In Africa la stagione dei golpe non è finita, ma si sviluppa. E l’Unione Africana può ancora giocare un ruolo decisivo nel progresso democratico del Continente nero. L’analisi di Riccardo Cristiano

Quello di padre Fidèle Ingiyimbere è un felice ritorno su La Civiltà Cattolica e visto che è il secondo articolo che firma c’è da sperare che questo sia l’inizio di una collaborazione costante per l’importanza e accessibilità del saggio, cruciale, sulle responsabilità dell’Unione africana davanti al ritorno della stagione dei golpe africani.

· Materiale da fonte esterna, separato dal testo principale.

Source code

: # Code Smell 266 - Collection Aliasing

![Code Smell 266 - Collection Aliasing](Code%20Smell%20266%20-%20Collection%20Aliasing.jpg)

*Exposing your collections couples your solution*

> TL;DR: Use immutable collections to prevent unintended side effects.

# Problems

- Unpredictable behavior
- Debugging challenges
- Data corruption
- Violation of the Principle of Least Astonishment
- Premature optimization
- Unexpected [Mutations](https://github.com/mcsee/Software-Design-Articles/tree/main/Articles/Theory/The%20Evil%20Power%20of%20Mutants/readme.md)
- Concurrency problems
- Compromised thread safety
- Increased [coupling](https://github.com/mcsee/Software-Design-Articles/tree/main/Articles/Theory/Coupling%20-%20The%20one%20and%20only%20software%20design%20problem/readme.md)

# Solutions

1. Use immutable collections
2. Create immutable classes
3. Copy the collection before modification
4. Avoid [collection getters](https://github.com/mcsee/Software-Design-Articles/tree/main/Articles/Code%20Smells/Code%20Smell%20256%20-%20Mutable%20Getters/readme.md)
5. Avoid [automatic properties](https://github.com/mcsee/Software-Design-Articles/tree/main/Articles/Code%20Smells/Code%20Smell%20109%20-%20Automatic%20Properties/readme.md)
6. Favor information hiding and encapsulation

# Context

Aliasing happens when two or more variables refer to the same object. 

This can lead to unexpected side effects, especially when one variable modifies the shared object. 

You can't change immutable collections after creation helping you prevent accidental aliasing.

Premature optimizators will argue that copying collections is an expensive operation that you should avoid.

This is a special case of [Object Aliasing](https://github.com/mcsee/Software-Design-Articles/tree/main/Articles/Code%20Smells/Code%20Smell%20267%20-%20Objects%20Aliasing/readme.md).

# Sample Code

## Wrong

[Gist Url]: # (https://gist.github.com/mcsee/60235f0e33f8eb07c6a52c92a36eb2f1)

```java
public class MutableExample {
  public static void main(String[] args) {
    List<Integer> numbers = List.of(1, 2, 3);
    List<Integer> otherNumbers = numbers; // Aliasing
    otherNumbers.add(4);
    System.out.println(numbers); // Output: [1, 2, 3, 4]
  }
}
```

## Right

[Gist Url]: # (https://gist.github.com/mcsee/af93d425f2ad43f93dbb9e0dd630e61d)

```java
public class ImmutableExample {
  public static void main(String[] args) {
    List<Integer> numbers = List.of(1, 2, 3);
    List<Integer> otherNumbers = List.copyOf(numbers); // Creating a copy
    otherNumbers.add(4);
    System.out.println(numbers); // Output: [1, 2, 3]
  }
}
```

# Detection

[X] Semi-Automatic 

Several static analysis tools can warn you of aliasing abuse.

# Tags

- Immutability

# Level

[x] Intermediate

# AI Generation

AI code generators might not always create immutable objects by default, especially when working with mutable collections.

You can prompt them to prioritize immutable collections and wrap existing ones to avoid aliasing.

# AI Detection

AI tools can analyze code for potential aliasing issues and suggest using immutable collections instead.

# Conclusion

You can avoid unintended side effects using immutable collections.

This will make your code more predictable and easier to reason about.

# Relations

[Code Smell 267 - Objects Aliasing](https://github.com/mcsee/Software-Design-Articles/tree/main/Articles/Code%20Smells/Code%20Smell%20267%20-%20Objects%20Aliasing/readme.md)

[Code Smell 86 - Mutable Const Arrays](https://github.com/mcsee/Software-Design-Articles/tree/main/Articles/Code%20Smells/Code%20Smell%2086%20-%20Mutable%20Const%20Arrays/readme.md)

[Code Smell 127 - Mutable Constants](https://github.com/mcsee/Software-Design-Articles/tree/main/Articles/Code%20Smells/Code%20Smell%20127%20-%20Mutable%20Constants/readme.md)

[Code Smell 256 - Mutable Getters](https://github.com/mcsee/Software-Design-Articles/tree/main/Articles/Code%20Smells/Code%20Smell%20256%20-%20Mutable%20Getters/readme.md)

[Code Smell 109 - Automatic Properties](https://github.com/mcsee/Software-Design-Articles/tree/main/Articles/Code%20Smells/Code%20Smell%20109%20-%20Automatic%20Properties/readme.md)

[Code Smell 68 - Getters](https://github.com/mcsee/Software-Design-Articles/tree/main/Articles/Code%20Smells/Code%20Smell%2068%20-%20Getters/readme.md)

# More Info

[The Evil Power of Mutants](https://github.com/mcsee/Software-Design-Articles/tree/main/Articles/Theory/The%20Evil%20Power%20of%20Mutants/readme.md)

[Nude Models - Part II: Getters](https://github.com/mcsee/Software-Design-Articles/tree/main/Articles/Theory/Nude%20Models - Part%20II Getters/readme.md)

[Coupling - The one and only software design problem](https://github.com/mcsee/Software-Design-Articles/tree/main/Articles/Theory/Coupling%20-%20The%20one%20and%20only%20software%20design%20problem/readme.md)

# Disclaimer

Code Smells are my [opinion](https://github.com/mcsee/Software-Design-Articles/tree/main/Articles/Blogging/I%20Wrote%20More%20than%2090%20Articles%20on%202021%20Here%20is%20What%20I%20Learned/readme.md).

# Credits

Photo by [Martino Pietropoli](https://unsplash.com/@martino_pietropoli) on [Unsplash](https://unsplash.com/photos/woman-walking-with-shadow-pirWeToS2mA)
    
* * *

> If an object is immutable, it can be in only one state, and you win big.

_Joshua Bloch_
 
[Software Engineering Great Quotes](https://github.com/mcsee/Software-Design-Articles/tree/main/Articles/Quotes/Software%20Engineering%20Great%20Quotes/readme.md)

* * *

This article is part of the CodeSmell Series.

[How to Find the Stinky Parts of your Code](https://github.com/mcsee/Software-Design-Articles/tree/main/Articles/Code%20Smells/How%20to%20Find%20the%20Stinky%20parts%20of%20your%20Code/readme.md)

Più che di export della democrazia qui si parla della sua autoproduzione e dei meccanismi che oggi, dopo la stagione coloniale, la ostacolano. Ed è un lavoro di estremo interesse che ci porta nel profondo delle contraddizioni tra società e strutture politiche. Colpisce l’osservazione di partenza: recentemente oltre al “processo golpista” in Sudan, ancora non archiviato, ci sono stati golpe di Ciad, Mali e Guinea. Dunque non solo la stagione dei golpe non è finita, ma si sviluppa “nella zona della Comunità economica degli Stati dell’Africa occidentale (Cedeao), ossia in una delle Comunità regionali che ha messo in atto forti misure per consolidare la democrazia e il buon governo”.

L’Organizzazione dell’Unione Africana (poi diventata Unione Africana) dopo l’epoca della guerra fredda, si sforzò di spingere i paesi africani verso la democrazia, registrando per circa un decennio dei progressi. Riepilogando i passi compiuti nel recente passato il saggio consente di sistematizzare un lavoro oscuro per molti ma importante: “tra le misure più emblematiche e di valore normativo, sono da menzionare la Convenzione di Lomé del 2000; l’Atto costitutivo dell’Unione Africana del 2000; e il Protocollo sugli emendamenti all’Atto costitutivo del 2003, così come la Carta africana per la democrazia, le elezioni e la governance del 2007. Ma anche prima del 2000 c’erano stati documenti importanti che incoraggiavano l’istituzione di procedure democratiche come mezzo per cementare la pace e la sicurezza, al fine di consentire lo sviluppo economico e sociale di cui l’Africa ha tanto bisogno. Oggi esiste un’ampia giurisprudenza in materia, con decisioni dell’Ua e del suo Consiglio di pace e sicurezza”.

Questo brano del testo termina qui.